Bridges the gap between physical services for the elderly and the online environment
Enables the elderly to effectively use computing technology without conscious physical and mental effort
Enables friends and relatives of the elderly to interact closely and meaningfully with the elderly
Enables aging societies to mobilize the elderly population as a productive force

Ageless computing should make the elderly feel ageless when using computing technologies, make their loved ones feel the elderly are ageless as part of daily life and make an aging society feel ageless by revealing the hidden potential of the elderly population.

Implications for UI/UX Design
UI/UX designers can alienate senior citizens from the online experience if they do not consider their needs.  In the United States in 2016, 65% of senior citizens were online, and 40% of seniors use smartphones. Good UI design for senior citizens mostly follows general UI principles, but some of these are especially magnified due to the unique physical and mental capabilities of older adults.

A common symptom experienced as we age is a loss in fine motor function control. This means that using mice and touchpads can be substantially more difficult to do accurately among the elderly. In order to combat this, UI/UX designers should remember to make clickable elements large and spaced far enough apart to prevent accidental clicks.

Generally, as vision fails due to age, senior citizens will choose to have text display larger than younger users. If possible, incorporating larger text sizes and greater contrast into the design can substantially reduce frustration felt by older users while navigating the software.

Navigation should be prominent and easy to recognize and remember. Sometimes, even seemingly basic navigation patterns such as the scroll bar can be lost on the elderly. Do not assume any innate knowledge from the user. Design your navigation to be consistent and memorable to avoid confusion when navigating your site.

In contrast to younger users, senior citizens are more likely to use tablets than smartphones.
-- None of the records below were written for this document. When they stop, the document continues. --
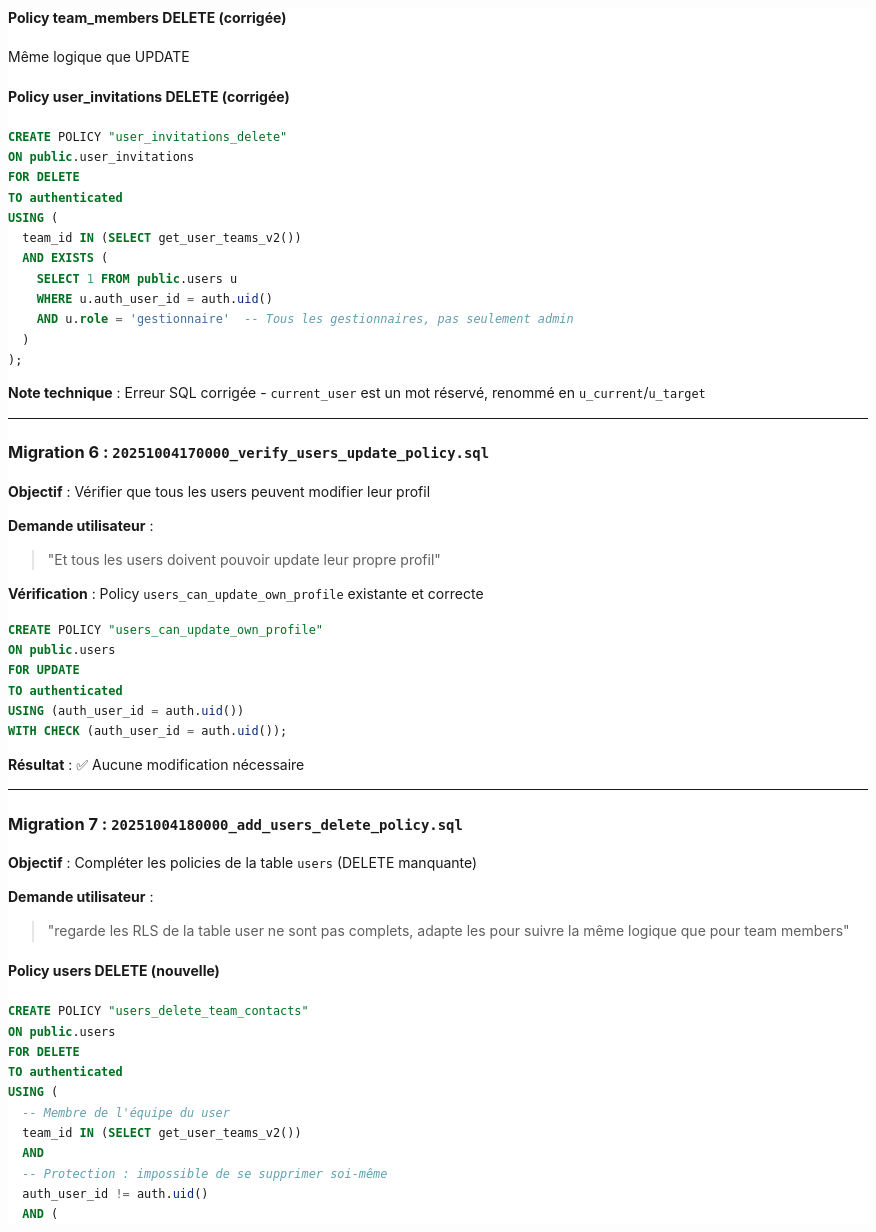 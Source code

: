 #### Policy team_members DELETE (corrigée)
Même logique que UPDATE

#### Policy user_invitations DELETE (corrigée)
```sql
CREATE POLICY "user_invitations_delete"
ON public.user_invitations
FOR DELETE
TO authenticated
USING (
  team_id IN (SELECT get_user_teams_v2())
  AND EXISTS (
    SELECT 1 FROM public.users u
    WHERE u.auth_user_id = auth.uid()
    AND u.role = 'gestionnaire'  -- Tous les gestionnaires, pas seulement admin
  )
);
```

**Note technique** : Erreur SQL corrigée - `current_user` est un mot réservé, renommé en `u_current`/`u_target`

---

### Migration 6 : `20251004170000_verify_users_update_policy.sql`
**Objectif** : Vérifier que tous les users peuvent modifier leur profil

**Demande utilisateur** :
> "Et tous les users doivent pouvoir update leur propre profil"

**Vérification** : Policy `users_can_update_own_profile` existante et correcte
```sql
CREATE POLICY "users_can_update_own_profile"
ON public.users
FOR UPDATE
TO authenticated
USING (auth_user_id = auth.uid())
WITH CHECK (auth_user_id = auth.uid());
```

**Résultat** : ✅ Aucune modification nécessaire

---

### Migration 7 : `20251004180000_add_users_delete_policy.sql`
**Objectif** : Compléter les policies de la table `users` (DELETE manquante)

**Demande utilisateur** :
> "regarde les RLS de la table user ne sont pas complets, adapte les pour suivre la même logique que pour team members"

#### Policy users DELETE (nouvelle)
```sql
CREATE POLICY "users_delete_team_contacts"
ON public.users
FOR DELETE
TO authenticated
USING (
  -- Membre de l'équipe du user
  team_id IN (SELECT get_user_teams_v2())
  AND
  -- Protection : impossible de se supprimer soi-même
  auth_user_id != auth.uid()
  AND (
```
Applications designed for multiple screen sizes should support tablet use when following ageless computing principles.

Design Elements for Ageless Computing
UI/UX designers can help contribute to ageless computing through simple design that is intuitive for users of all ages.  The following design elements can help to include the elderly:

Font Size and Style: Senior citizens benefit from larger font sizes due to the increased legibility.  Some smartphone screen sizes make this a particular challenge for older adults. Default font styles (such as Roboto for Android devices) are generally the easiest to read.
Color and Contrast: The ability to distinguish certain colors fades with age.  Colors and contrast can help guide users to specific design elements needed to perform tasks and remind them where they have navigated.
Language: The use of slang or lingo that is intuitive for younger populations will likely confuse senior citizens.  The language used in a computing system should communicate its intended message to an older population.
Clickable Elements: Diminished hand-eye coordination and motor skills can make it difficult for seniors to navigate with a mouse.  Interface elements should be at least 11 millimeters diagonally with at least 2 millimeters between elements. Scrolling can also present issues for the elderly due to the small size of the scroll bar and should be avoided when possible.  If needed, they should be simple and provide the user with multiple scrolling options.
Icons: In ageless computing, icons should be simple and universal in meaning.  Textual labels can be added to icons but should be short in length.
Navigation: It can be challenging for older users to know where they are in a system and how to get to their desired destination.  Classic navigation elements such as a vertical sidebar are useful.  A back button can also provide an escape route for users if they get stuck.  Elderly users will also be more skeptical of new applications than younger users, so the onboarding process should be quick and easy.
Cues, Noises and Reminders: Sounds incorporated into computing systems should be loud enough for users with diminished hearing; options for users to control volume level can be an effective tactic.  Notifications, alerts, and reminders can help ensure regular use of a new application for seniors.
Social Networks: Older users generally have a smaller, more trusted social network than members of younger generations.  Designs should keep this difference in mind in implementing privacy and security features.

Opportunities
Although many people will use ageless computing principles in general software, it can also be used for very specialized purposes. One opportunity would be in health care technology, creating software to make it easier for the elderly to manage medications, pace makers, insulin pumps, and more. Video game rehabilitation integrates rehabilitation practices into popular gaming platforms for stroke recovery, neurological conditions, etc.  Studies have shown that these technologies can also aid the elderly in areas such as balance, cognition, social interaction, entertainment, and more.